Nick Ward (Jan 31 2025 at 20:27):
@Charlie Conneen not ordinarily, but I'm not sure how the linter usually avoids flagging @[reassoc]
lemmas. Did CI give you a linter error, or just running the linter locally?
Nick Ward (Jan 31 2025 at 20:35):
It looks to me like the CI error was just caused by #lint docBlameThm
printing to stdout. Maybe try pushing with @[reassoc]
but deleting the linter invocation and see what CI says.
Charlie Conneen (Jan 31 2025 at 21:01):
I hadn't checked what was causing the CI error, I was just noticing the error locally. Thanks, you're right, the build doesn't mind an auto-generated lemma not having a docstring.
Pablo Donato (Feb 20 2025 at 18:19):
Hi all @topic,
I wanted to notify you that I have successfully formalized the (proof of) the representation theorem for subobject classifiers (Proposition 1 p.33 of SGL), and that I now intend to make a pull request to mathlib. You can take a look at the code here (theorem CategoryTheory.Subobject.hasClassifier_isRepresentable_iff
), although I am going to refine it a little bit with comments and probably corrections with respect to naming conventions before making the PR. I am also going to ask immediately for branch access in #mathlib4 > github permission, as up to now I have worked on a separate repo.

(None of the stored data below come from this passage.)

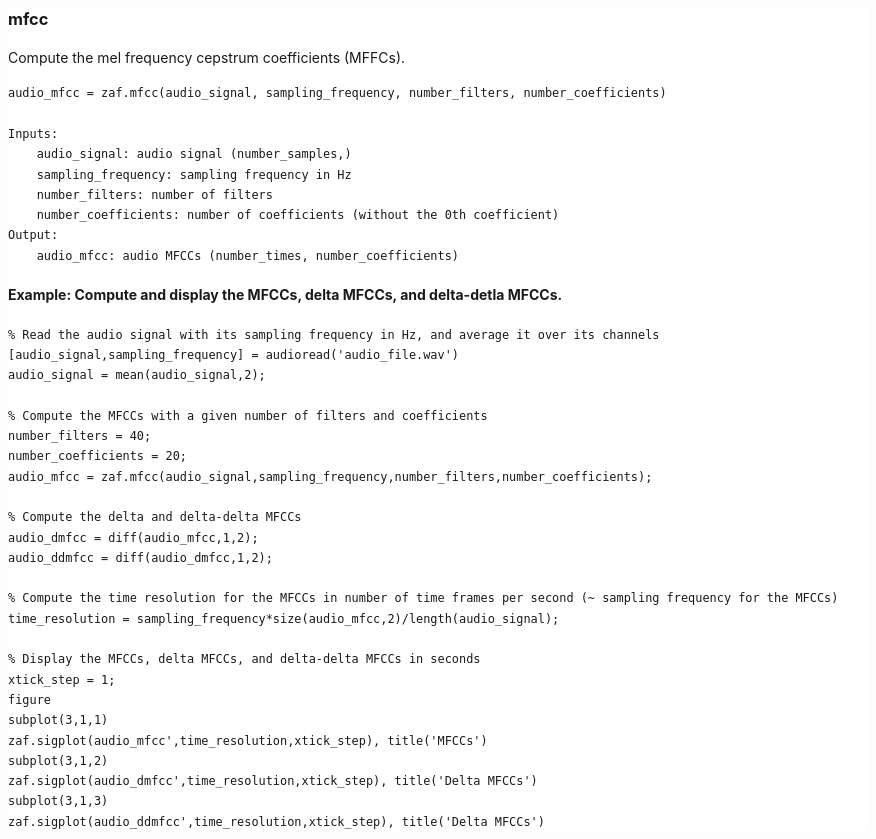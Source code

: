 
### mfcc

Compute the mel frequency cepstrum coefficients (MFFCs).

```
audio_mfcc = zaf.mfcc(audio_signal, sampling_frequency, number_filters, number_coefficients)

Inputs:
    audio_signal: audio signal (number_samples,)
    sampling_frequency: sampling frequency in Hz
    number_filters: number of filters
    number_coefficients: number of coefficients (without the 0th coefficient)
Output:
    audio_mfcc: audio MFCCs (number_times, number_coefficients)
```

#### Example: Compute and display the MFCCs, delta MFCCs, and delta-detla MFCCs.

```
% Read the audio signal with its sampling frequency in Hz, and average it over its channels
[audio_signal,sampling_frequency] = audioread('audio_file.wav')
audio_signal = mean(audio_signal,2);

% Compute the MFCCs with a given number of filters and coefficients
number_filters = 40;
number_coefficients = 20;
audio_mfcc = zaf.mfcc(audio_signal,sampling_frequency,number_filters,number_coefficients);

% Compute the delta and delta-delta MFCCs
audio_dmfcc = diff(audio_mfcc,1,2);
audio_ddmfcc = diff(audio_dmfcc,1,2);

% Compute the time resolution for the MFCCs in number of time frames per second (~ sampling frequency for the MFCCs)
time_resolution = sampling_frequency*size(audio_mfcc,2)/length(audio_signal);

% Display the MFCCs, delta MFCCs, and delta-delta MFCCs in seconds
xtick_step = 1;
figure
subplot(3,1,1)
zaf.sigplot(audio_mfcc',time_resolution,xtick_step), title('MFCCs')
subplot(3,1,2)
zaf.sigplot(audio_dmfcc',time_resolution,xtick_step), title('Delta MFCCs')
subplot(3,1,3)
zaf.sigplot(audio_ddmfcc',time_resolution,xtick_step), title('Delta MFCCs')
```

I have already discussed with @Charlie Conneen about some formalization choices, and I am aware of their definition of MonoClassifier.Classifier
. In the end I chose to stick with my initial definition of Subobject.Classifier
. Here are some reasons why (long explanations ahead, beware):
- Extensionality: the main reason is that I absolutely need the extensional version of subobject classifiers, i.e. the one that sends subobjects to their characteristic map, not monomorphisms. I have spent some time tinkering with the intensional definition that maps monos, which corresponds to Charlie's
MonoClassifier.Classifier
(and the definition in SGL I believe); I choose to call it "monomorphism classifier" to avoid ambiguity. I recorded the experiments in the file MonoClassifier.lean. My conclusion is that there is one big hurdle with that definition that makes it impossible to prove any representation theorem for it: there is no way to define aMono X
presheaf of monomorphisms overX
that would be analogous to theSub X
presheaf of subobjects ofX
, because theMonoOver.pullback
functor only preserves identities and compositions up to isomorphism (seeMonoOver.pullbackId
andMonoOver.pullbackComp
). This is precisely why one needs the notion of subobject to "strictify" the category of monos into a skeletal one. I find it very confusing and unfortunate that in SGL they freely interchange monos and subobjects "by a familiar abuse of language", as this makes the statements of definitions and theorems unclear, and hides a lot of the complexity of proofs under the rug. - Terminal object: I chose to incorporate the existence (and choice of a) terminal object as an assumption
[HasTerminal C]
, instead of deducing that is terminal from the definition ofClassifier
(as is done in @Bhavik Mehta's formalization in Lean 3; it looks like it has now changed in Charlie's port). This makes definitions more concise by avoiding to carry around the extra and does not complicate the proof ofhasClassifier_isRepresentable_iff
, although it is arguably less elegant. - Data types and notations: I have a slightly different way to package the data, which should be easily refactorable if required. For instance, I define
IsClassifier
as a -type rather than a structure since it has just one field, and I note the truth morphismtrue!
instead oft
. I have no problem aligning with Charlie's presentation, I guess we just need to settle on unified conventions.
Sorry if this discussion was too detailed and should have been kept for the PR, but now it's off my mind :)
Charlie Conneen (Feb 20 2025 at 18:52):
There has been much discussion about naming conventions in #21281. A lot has been changed since our last discussion. You might have a look at that code. It will probably not take much to align our definitions, but at some point our results will definitely overlap.